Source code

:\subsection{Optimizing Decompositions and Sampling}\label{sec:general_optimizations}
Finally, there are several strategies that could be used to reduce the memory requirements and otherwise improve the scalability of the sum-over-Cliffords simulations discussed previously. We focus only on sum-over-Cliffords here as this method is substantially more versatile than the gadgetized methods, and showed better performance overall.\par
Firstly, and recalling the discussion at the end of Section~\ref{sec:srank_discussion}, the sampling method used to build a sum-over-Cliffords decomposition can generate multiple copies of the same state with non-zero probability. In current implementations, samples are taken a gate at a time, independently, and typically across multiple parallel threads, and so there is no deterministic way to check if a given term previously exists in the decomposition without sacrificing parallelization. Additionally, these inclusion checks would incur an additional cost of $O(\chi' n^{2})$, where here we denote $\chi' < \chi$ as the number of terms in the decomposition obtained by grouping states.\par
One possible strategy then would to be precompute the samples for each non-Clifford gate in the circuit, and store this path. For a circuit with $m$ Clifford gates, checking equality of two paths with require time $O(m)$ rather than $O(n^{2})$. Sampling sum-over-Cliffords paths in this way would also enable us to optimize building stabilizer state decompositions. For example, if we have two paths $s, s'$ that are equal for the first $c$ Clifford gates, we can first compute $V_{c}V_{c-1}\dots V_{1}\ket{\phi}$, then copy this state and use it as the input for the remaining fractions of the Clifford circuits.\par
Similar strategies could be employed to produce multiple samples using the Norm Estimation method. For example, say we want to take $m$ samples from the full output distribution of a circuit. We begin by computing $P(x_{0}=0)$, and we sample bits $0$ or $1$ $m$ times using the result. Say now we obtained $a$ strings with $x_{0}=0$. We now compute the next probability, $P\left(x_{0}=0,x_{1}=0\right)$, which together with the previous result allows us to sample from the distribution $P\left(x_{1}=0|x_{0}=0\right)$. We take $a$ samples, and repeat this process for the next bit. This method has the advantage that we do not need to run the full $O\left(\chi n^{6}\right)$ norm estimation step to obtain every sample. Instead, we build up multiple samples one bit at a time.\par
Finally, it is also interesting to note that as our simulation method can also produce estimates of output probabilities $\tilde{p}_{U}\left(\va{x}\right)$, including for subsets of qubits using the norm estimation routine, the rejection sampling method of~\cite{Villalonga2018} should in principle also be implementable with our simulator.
----
**Required work**
Produce a faithful copy of all the material above.

**Exercise solution**
Source code

:\subsection{Optimizing Decompositions and Sampling}\label{sec:general_optimizations}
Finally, there are several strategies that could be used to reduce the memory requirements and otherwise improve the scalability of the sum-over-Cliffords simulations discussed previously. We focus only on sum-over-Cliffords here as this method is substantially more versatile than the gadgetized methods, and showed better performance overall.\par
Firstly, and recalling the discussion at the end of Section~\ref{sec:srank_discussion}, the sampling method used to build a sum-over-Cliffords decomposition can generate multiple copies of the same state with non-zero probability. In current implementations, samples are taken a gate at a time, independently, and typically across multiple parallel threads, and so there is no deterministic way to check if a given term previously exists in the decomposition without sacrificing parallelization. Additionally, these inclusion checks would incur an additional cost of $O(\chi' n^{2})$, where here we denote $\chi' < \chi$ as the number of terms in the decomposition obtained by grouping states.\par
One possible strategy then would to be precompute the samples for each non-Clifford gate in the circuit, and store this path. For a circuit with $m$ Clifford gates, checking equality of two paths with require time $O(m)$ rather than $O(n^{2})$. Sampling sum-over-Cliffords paths in this way would also enable us to optimize building stabilizer state decompositions. For example, if we have two paths $s, s'$ that are equal for the first $c$ Clifford gates, we can first compute $V_{c}V_{c-1}\dots V_{1}\ket{\phi}$, then copy this state and use it as the input for the remaining fractions of the Clifford circuits.\par
Similar strategies could be employed to produce multiple samples using the Norm Estimation method. For example, say we want to take $m$ samples from the full output distribution of a circuit. We begin by computing $P(x_{0}=0)$, and we sample bits $0$ or $1$ $m$ times using the result. Say now we obtained $a$ strings with $x_{0}=0$. We now compute the next probability, $P\left(x_{0}=0,x_{1}=0\right)$, which together with the previous result allows us to sample from the distribution $P\left(x_{1}=0|x_{0}=0\right)$. We take $a$ samples, and repeat this process for the next bit. This method has the advantage that we do not need to run the full $O\left(\chi n^{6}\right)$ norm estimation step to obtain every sample. Instead, we build up multiple samples one bit at a time.\par
Finally, it is also interesting to note that as our simulation method can also produce estimates of output probabilities $\tilde{p}_{U}\left(\va{x}\right)$, including for subsets of qubits using the norm estimation routine, the rejection sampling method of~\cite{Villalonga2018} should in principle also be implementable with our simulator.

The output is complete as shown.